*** Opening Recorded information ***

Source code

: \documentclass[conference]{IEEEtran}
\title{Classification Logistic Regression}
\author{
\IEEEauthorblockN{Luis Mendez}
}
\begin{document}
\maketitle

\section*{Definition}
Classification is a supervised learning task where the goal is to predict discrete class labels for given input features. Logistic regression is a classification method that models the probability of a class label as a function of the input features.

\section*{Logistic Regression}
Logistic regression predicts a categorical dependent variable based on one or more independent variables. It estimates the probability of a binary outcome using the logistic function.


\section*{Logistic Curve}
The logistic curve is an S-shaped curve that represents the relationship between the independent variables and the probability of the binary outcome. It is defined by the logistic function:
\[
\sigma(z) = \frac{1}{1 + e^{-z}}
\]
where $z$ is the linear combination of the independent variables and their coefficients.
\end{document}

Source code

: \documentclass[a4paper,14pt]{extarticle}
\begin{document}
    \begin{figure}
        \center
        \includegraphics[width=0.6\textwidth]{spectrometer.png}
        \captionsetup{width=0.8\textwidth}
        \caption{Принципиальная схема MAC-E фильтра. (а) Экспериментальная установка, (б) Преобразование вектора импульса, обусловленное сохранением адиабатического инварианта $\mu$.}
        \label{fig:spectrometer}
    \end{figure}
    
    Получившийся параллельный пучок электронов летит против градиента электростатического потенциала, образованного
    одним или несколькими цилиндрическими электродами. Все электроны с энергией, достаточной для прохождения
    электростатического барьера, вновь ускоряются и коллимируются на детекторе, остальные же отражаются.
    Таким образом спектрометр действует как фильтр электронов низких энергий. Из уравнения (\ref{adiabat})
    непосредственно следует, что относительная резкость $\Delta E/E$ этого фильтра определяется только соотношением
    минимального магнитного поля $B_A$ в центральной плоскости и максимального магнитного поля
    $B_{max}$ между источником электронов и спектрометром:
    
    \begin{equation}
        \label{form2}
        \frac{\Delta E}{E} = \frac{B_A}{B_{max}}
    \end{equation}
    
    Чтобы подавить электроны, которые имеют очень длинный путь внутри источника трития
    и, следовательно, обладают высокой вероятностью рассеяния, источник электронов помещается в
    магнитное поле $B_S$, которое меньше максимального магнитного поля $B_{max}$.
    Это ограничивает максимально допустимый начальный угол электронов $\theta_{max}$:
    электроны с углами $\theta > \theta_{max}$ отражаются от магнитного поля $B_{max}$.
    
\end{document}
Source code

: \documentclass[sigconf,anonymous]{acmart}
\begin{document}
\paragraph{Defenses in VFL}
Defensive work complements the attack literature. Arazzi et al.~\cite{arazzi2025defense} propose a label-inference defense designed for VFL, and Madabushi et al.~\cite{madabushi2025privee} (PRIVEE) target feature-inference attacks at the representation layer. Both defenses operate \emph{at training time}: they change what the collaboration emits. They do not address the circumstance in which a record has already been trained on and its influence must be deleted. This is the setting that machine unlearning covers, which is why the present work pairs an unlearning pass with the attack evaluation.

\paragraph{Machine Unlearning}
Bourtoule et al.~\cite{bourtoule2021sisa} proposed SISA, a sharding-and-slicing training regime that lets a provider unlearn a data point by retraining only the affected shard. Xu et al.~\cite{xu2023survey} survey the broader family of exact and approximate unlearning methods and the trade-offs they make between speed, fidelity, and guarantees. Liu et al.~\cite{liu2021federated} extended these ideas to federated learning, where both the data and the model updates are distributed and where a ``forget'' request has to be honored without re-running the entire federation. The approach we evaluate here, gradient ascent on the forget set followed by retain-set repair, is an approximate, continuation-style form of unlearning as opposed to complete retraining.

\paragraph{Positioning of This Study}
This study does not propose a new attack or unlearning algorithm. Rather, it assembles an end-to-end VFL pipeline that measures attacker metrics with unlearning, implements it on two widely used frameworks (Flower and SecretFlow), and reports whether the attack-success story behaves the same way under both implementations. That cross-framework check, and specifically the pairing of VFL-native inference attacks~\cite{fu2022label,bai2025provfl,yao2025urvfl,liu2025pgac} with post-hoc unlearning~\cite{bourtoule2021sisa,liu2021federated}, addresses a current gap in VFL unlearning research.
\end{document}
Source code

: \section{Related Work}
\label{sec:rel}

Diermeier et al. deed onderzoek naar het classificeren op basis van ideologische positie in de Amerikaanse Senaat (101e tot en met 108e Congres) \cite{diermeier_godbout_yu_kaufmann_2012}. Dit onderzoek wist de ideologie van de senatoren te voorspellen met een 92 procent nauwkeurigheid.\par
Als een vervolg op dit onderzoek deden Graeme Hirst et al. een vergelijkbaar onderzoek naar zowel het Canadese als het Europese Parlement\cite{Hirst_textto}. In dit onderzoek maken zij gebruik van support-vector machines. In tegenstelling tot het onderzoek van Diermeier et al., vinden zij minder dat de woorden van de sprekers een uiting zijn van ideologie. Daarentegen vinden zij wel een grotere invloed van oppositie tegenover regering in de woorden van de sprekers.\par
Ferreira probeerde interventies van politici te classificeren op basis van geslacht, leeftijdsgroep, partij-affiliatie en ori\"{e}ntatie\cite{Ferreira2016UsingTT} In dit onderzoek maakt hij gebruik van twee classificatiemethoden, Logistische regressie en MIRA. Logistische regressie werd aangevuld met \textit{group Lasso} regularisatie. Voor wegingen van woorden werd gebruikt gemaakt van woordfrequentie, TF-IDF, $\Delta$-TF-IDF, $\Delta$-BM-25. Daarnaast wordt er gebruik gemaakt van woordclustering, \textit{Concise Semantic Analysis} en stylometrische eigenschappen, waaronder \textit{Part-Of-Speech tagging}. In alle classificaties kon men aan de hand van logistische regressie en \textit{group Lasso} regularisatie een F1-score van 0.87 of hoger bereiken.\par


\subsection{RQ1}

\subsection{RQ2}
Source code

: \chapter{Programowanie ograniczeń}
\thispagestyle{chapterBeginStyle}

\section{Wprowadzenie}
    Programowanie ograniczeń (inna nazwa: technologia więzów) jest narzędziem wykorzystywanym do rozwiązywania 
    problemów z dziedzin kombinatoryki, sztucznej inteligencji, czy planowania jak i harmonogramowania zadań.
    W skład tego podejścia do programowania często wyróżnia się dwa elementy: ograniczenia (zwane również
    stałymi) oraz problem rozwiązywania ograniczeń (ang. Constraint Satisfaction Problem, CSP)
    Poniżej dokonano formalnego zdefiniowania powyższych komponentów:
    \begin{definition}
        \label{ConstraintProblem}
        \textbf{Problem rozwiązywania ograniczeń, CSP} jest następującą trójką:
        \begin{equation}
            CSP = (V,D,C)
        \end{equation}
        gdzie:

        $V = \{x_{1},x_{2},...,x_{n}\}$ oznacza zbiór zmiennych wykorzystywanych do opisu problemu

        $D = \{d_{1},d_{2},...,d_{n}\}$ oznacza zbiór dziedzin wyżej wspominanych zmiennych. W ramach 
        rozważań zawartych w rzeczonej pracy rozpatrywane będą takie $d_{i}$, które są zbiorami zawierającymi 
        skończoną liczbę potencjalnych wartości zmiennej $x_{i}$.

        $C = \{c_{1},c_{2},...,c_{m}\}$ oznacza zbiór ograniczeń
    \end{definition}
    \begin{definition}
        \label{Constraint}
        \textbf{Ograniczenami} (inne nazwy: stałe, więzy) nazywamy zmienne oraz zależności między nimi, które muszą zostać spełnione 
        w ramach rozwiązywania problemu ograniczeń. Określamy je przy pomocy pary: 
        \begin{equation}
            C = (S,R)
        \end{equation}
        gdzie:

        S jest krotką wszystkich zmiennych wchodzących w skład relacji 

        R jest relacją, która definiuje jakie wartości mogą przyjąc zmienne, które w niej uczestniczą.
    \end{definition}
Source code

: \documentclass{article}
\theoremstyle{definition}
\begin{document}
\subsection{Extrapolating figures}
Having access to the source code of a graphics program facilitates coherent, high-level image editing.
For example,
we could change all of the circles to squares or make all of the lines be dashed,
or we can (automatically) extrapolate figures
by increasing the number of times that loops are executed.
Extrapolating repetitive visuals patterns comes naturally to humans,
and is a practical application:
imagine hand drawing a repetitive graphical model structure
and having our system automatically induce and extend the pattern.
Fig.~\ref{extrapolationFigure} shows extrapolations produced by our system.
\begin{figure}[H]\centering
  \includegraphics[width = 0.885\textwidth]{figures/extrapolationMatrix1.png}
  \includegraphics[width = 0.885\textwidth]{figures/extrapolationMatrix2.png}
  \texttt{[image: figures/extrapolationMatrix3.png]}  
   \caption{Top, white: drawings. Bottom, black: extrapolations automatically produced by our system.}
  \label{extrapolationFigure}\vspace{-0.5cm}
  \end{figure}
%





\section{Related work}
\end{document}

*** Closing Recorded information ***

- [Problem description]: Every line from the data above that contains "paragraph" must appear in the answer.

- [Result]:
\paragraph{Defenses in VFL}
\paragraph{Machine Unlearning}
\paragraph{Positioning of This Study}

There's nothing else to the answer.